Nuova squadra, nuove ambizioni. E subito nuovo testimonial. A Dallas, dove già gioca un club di MLS, è appena nata un’inedita realtà chiamata Atlético: no, l’omaggio con i Colchoneros di Madrid non è del tutto casuale. E per dimostrare che fanno sul serio, i dirigenti della società – d’ora in avanti militante nella ULS Championship, la seconda serie professionistica statunitense, anche se indipendente dalla MLS – hanno deciso di puntare sull’irresistibile richiamo di Chicharito Hernández. Un nome che potrebbe ricordarci giusto qualche promettente stagione tra Manchester United e Bayer Leverkusen, in Europa, un decennio fa. Ma se a livello globale l’attaccante più prolifico della storia messicana non ha mai centrato del tutto il salto di qualità, in tutto il continente americano è un’autentica superstar. E uno dei calciatori più riconoscibili in assoluto.
Più che al senso del gol, inevitabilmente sbiadito quando gli anni sono ormai 38, oggi Hernández vale oro soprattutto fuori dal campo.

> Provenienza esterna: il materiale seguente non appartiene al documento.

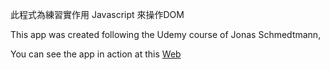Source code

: 此程式為練習實作用 Javascript 來操作DOM

This app was created following the Udemy course of Jonas Schmedtmann,

You can see the app in action at this <a href="https://htmlpreview.github.io/?https://github.com/jerry75916/jerry75916/blob/main/GuessNum/index.html">Web</a>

Dove connette milioni di tifosi su entrambe le sfonde del confine Tex-Mex, ha diviso il suo finale di carriera tra i due campionati – prima Los Angeles Galaxy, poi Chivas Guadajalara – e nel frattempo è diventato pure un asso dei social. Soprattutto su TikTok, dove Chicharito spopola anche grazie a curiosi video di cucina. Insomma, un asset economico ideale per un club spuntato dall’oggi al domani, in cerca di una precisa identità e di un punto di riferimento attorno a cui accumulare potenziali appassionati.

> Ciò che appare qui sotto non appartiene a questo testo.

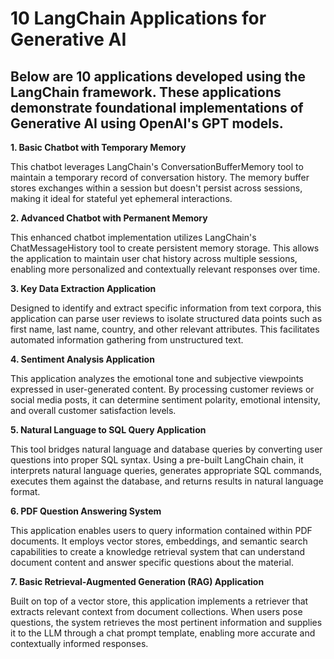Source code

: # 10 LangChain Applications for Generative AI
## Below are 10 applications developed using the LangChain framework. These applications demonstrate foundational implementations of Generative AI using OpenAI's GPT models.
**1. Basic Chatbot with Temporary Memory**

This chatbot leverages LangChain's ConversationBufferMemory tool to maintain a temporary record of conversation history. The memory buffer stores exchanges within a session but doesn't persist across sessions, making it ideal for stateful yet ephemeral interactions.

**2. Advanced Chatbot with Permanent Memory**

This enhanced chatbot implementation utilizes LangChain's ChatMessageHistory tool to create persistent memory storage. This allows the application to maintain user chat history across multiple sessions, enabling more personalized and contextually relevant responses over time.

**3. Key Data Extraction Application**

Designed to identify and extract specific information from text corpora, this application can parse user reviews to isolate structured data points such as first name, last name, country, and other relevant attributes. This facilitates automated information gathering from unstructured text.

**4. Sentiment Analysis Application**

This application analyzes the emotional tone and subjective viewpoints expressed in user-generated content. By processing customer reviews or social media posts, it can determine sentiment polarity, emotional intensity, and overall customer satisfaction levels.

**5. Natural Language to SQL Query Application**

This tool bridges natural language and database queries by converting user questions into proper SQL syntax. Using a pre-built LangChain chain, it interprets natural language queries, generates appropriate SQL commands, executes them against the database, and returns results in natural language format.

**6. PDF Question Answering System**

This application enables users to query information contained within PDF documents. It employs vector stores, embeddings, and semantic search capabilities to create a knowledge retrieval system that can understand document content and answer specific questions about the material.

**7. Basic Retrieval-Augmented Generation (RAG) Application**

Built on top of a vector store, this application implements a retriever that extracts relevant context from document collections. When users pose questions, the system retrieves the most pertinent information and supplies it to the LLM through a chat prompt template, enabling more accurate and contextually informed responses.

Sin dal logo presentato dagli addetti ai lavori, un lupo grigio messicano e un serpente a sonagli, l’intenzione è proprio quella di allargare il bacino d’utenza a cavallo dei due Paesi. E nessuno più di Chicharito può incarnare questo sentimento di condivisione, oltre ogni polemica geopolitica. Non solo l’attaccante sarà il volto dell’Atlético Dallas: a oggi è anche il primo e unico acquisto del club. Una sorta di attestato d’immagine, visto che in termini sportivi Hernández è ormai fuori dal giro della Nazionale da sette anni e gioca a regime ridotto rispetto a una volta.

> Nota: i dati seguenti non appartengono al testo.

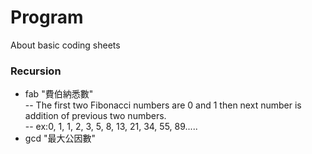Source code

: # Program
About basic coding sheets

### Recursion
 - fab "費伯納悉數"  
    -- The first two Fibonacci numbers are 0 and 1 then next number is addition of previous two numbers.  
    -- ex:0, 1, 1, 2, 3, 5, 8, 13, 21, 34, 55, 89.....  
 - gcd "最大公因數"

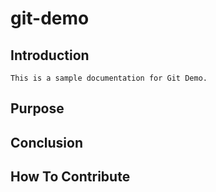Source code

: # git-demo

## Introduction
	This is a sample documentation for Git Demo.
## Purpose

## Conclusion

## How To Contribute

Siamo chiaramente nell’estate dell’anno zero, e Dallas è un cantiere aperto. Con qualche illustre benedizione: la fonte d’ispirazione dichiarata è l’Atlético Madrid, dove il primo allenatore del nuovo club, Peter Luccin, aveva giocato tra 2004 e 2007. Inoltre i Colchoneros stessi, negli ultimi anni, avevano investito nel Texas per stringere alcune collaborazioni tecniche con le academy locali. E ormai si sta perdendo il conto dei club di calcio comparsi e scomparsi sul mappamondo col nome Atlético: Guayaquil, San Luis, Ottawa, Kolkata. Ufficialmente Dallas non fa ancora parte della lista ma tende la mano verso il Wanda Metropolitano, in attesa che Chicharito indichi la via. E che la dirigenza metta insieme il resto della squadra.